▸ **Directions**:
Once the line with "- **[Tighten Co.](https://tighten.co)**" is found in the entries below, repeat it and each following line exactly, up to and including the line with "- **[DevSquad](https://devsquad.com)**". Add no other lines.

========================

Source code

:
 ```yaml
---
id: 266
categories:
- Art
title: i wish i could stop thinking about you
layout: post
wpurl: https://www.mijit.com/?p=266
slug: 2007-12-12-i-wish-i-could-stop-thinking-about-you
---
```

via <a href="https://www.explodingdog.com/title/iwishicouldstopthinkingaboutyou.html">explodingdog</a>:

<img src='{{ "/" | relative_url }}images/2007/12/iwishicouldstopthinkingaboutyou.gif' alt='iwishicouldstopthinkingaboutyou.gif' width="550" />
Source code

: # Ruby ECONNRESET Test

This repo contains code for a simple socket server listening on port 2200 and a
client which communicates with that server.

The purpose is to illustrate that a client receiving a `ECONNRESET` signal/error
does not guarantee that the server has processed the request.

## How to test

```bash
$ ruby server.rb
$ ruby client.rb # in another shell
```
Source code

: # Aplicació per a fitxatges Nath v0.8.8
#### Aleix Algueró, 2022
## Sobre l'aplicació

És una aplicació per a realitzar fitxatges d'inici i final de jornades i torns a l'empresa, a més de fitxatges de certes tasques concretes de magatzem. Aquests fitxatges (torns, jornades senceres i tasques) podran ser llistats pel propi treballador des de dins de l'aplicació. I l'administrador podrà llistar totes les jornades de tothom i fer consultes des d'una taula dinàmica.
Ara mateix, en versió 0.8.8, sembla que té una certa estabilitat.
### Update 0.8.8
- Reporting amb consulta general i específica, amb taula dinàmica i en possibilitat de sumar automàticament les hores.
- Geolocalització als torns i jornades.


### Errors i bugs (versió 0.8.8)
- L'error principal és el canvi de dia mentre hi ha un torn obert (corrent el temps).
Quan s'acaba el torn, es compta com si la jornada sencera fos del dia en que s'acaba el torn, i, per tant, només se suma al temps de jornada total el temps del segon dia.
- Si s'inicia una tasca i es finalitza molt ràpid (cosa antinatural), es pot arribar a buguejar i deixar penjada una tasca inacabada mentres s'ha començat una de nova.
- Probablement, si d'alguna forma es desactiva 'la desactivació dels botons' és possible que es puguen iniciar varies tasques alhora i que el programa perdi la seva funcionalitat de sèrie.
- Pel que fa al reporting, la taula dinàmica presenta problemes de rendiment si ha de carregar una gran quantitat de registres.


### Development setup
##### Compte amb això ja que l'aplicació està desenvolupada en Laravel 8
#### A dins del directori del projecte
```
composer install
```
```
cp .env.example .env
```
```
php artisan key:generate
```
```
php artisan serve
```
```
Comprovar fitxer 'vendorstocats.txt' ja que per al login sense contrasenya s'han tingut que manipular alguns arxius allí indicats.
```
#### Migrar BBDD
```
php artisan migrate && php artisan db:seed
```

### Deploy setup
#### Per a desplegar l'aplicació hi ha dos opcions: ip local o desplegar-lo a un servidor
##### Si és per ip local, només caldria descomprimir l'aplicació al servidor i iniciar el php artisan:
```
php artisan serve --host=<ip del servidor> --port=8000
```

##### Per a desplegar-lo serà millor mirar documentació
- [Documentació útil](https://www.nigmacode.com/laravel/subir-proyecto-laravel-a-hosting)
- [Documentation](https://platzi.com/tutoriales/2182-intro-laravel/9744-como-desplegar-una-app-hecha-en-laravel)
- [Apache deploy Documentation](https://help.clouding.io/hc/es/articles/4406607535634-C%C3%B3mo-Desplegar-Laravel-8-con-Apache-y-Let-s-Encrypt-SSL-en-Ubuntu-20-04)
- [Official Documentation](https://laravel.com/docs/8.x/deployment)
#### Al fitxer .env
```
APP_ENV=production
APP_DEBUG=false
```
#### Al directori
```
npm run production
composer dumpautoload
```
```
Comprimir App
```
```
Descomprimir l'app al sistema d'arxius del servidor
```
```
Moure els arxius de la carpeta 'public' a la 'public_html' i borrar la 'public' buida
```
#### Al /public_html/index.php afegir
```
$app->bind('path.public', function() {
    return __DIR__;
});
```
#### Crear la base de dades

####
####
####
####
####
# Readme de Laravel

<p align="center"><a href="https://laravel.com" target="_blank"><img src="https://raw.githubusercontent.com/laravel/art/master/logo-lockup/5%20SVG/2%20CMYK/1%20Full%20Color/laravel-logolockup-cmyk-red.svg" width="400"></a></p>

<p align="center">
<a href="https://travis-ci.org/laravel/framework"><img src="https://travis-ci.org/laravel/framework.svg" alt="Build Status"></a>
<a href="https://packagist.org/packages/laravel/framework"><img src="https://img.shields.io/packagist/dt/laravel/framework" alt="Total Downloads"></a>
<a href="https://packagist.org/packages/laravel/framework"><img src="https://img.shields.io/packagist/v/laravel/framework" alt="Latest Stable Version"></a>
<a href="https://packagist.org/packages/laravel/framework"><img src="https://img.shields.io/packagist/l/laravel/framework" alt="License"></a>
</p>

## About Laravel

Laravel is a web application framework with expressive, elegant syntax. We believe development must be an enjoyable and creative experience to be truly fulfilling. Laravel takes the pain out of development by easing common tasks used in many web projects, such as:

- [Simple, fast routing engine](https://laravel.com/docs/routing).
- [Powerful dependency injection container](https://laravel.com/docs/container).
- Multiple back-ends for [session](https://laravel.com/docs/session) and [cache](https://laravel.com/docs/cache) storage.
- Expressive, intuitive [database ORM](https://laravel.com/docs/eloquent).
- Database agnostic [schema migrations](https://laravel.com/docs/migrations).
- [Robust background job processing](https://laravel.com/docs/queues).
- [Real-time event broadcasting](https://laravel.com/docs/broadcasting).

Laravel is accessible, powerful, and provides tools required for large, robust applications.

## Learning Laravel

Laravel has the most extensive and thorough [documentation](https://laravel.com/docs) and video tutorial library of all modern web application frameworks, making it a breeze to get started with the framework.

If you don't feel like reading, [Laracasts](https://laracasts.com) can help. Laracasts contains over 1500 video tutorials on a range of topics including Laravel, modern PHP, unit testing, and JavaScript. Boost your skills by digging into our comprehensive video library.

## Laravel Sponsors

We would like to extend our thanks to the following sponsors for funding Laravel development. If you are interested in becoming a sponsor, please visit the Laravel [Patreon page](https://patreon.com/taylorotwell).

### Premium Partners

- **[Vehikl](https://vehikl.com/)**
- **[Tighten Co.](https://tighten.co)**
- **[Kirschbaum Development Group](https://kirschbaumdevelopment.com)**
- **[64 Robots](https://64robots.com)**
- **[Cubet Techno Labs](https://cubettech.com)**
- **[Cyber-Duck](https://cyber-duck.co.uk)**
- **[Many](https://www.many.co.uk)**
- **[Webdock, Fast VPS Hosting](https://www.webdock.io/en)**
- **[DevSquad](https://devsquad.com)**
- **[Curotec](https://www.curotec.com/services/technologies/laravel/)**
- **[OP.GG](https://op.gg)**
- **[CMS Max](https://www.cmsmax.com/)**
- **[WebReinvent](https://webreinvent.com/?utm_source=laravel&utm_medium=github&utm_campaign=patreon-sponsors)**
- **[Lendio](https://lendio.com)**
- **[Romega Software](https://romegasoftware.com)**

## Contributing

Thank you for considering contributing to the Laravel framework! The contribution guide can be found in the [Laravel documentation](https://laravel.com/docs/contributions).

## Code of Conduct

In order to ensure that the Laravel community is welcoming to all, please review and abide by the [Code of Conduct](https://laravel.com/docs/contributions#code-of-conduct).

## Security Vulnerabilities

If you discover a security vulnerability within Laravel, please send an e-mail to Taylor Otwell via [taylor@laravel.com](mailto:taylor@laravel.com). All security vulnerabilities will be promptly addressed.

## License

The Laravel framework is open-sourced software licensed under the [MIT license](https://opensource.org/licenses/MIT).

========================

▸ **Answer to the exercise**:
- **[Tighten Co.](https://tighten.co)**
- **[Kirschbaum Development Group](https://kirschbaumdevelopment.com)**
- **[64 Robots](https://64robots.com)**
- **[Cubet Techno Labs](https://cubettech.com)**
- **[Cyber-Duck](https://cyber-duck.co.uk)**
- **[Many](https://www.many.co.uk)**
- **[Webdock, Fast VPS Hosting](https://www.webdock.io/en)**
- **[DevSquad](https://devsquad.com)**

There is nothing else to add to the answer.